‘Points of View’ brings together rarely seen photographs, sculpture, installation and works on paper from the late 1960s and early 1970s by pioneering Land and Conceptual artist Nancy Holt, which show the formation of her visual lexicon. This compact exhibition, Holt’s second at Parafin, explores her interest in language, perception and our relationship to the environment. It signals a renewed interest in the artist’s work, ahead of two forthcoming large-scale European shows, and asks questions which feel especially prescient over four decades later, at a moment in which we are acutely aware of our surrounding landscape.
The relationship between word and image is explored in the first group of works encountered in the show. In the photograph ‘Concrete Poem’ (1968), Holt captures a heap of large black letters on a set of concrete steps. ‘Wistman’s Wood’ (1969) comprises eight photographs of gnarly oak trees in Dartmoor which mark the site of a concealed text: Holt’s first ‘Buried Poem’, created for her husband, artist Robert Smithson, during a tour of natural sites and ancient monuments across England and Wales in 1969. Nearby, a poem ‘The World Through a Circle’ (c.1970) depicts a circle formed of the words “Moon”, “Sun”, “Earth”, “Water”, “Star” and “Sky”, which, together with the typewritten text below, encapsulate the themes that endured throughout the artist’s career.
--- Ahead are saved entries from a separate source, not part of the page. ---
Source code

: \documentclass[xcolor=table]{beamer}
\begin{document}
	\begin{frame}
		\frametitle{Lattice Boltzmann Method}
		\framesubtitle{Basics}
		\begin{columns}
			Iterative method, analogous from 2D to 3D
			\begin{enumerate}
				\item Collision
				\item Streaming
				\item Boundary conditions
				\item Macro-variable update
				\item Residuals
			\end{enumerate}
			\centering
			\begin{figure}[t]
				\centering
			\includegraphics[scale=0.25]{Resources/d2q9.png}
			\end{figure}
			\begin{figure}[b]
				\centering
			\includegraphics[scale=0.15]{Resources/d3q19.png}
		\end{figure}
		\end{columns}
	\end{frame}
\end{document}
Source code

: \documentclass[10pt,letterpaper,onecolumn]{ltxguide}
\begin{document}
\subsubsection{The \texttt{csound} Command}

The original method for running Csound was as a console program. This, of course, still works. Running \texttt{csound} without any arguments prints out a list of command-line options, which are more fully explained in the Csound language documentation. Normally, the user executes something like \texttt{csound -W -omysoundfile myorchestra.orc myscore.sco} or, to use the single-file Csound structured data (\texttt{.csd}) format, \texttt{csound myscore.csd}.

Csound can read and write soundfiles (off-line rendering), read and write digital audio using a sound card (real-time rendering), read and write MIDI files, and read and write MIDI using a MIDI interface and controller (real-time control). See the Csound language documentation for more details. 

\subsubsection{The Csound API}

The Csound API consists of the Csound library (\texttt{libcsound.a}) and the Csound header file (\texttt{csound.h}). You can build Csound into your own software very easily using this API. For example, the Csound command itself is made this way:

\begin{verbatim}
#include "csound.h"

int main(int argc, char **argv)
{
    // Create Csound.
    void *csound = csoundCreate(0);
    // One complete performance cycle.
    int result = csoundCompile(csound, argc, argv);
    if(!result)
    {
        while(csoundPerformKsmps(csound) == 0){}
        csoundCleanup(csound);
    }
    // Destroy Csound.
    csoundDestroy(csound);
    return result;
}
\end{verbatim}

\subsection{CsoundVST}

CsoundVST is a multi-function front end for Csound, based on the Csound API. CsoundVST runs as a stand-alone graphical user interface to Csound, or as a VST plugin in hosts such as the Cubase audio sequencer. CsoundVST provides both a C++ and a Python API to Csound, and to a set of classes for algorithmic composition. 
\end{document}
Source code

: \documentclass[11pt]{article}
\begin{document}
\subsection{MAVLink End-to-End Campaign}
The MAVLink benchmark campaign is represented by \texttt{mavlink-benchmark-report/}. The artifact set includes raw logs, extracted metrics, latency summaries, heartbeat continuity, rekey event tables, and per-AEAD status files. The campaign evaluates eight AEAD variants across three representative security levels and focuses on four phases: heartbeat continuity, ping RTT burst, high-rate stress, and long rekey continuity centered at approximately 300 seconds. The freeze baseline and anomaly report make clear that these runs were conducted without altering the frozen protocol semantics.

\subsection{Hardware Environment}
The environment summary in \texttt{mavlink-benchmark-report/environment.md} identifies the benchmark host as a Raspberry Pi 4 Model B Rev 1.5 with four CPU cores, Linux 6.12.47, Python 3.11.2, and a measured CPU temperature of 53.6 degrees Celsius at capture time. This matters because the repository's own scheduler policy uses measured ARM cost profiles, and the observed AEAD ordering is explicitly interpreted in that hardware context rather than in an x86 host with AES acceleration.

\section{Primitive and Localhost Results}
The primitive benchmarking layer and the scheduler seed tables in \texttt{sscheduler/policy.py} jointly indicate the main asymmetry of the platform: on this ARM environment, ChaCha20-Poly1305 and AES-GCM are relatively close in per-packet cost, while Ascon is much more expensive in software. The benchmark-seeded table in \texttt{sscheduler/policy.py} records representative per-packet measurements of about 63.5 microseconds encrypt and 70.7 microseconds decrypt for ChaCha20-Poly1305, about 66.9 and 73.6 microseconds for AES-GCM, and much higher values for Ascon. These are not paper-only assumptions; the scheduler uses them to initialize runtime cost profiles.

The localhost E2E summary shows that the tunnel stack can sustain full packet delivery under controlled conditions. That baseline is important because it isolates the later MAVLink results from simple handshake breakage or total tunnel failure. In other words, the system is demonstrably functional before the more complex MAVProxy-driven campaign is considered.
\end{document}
Holt’s engagement with cyclical processes, and method of framing the landscape through the shape of a circle is exemplified by ‘Locator with Mirror’ (1972) part of the ‘Locator’ series, started in 1971. Formed of one vertical and one horizontal hollow steel pipe, a circular aperture directs the gaze towards a round mirror, as the viewer becomes aware of the act of seeing itself. Holt’s ‘Locator’ works, the most impactful of which are site-responsive, were pivotal in the development of her monumental sculptural work ‘Sun Tunnels’ (1973–76) situated in the Great Basin Desert, Utah. Reflecting on the project in 1977, Holt wrote: “I wanted to bring the vast space of the desert back to human scale [...] Once inside the tunnels, the work encloses—surrounds—and there is a framing of the landscape through the ends of the tunnels and through the holes.”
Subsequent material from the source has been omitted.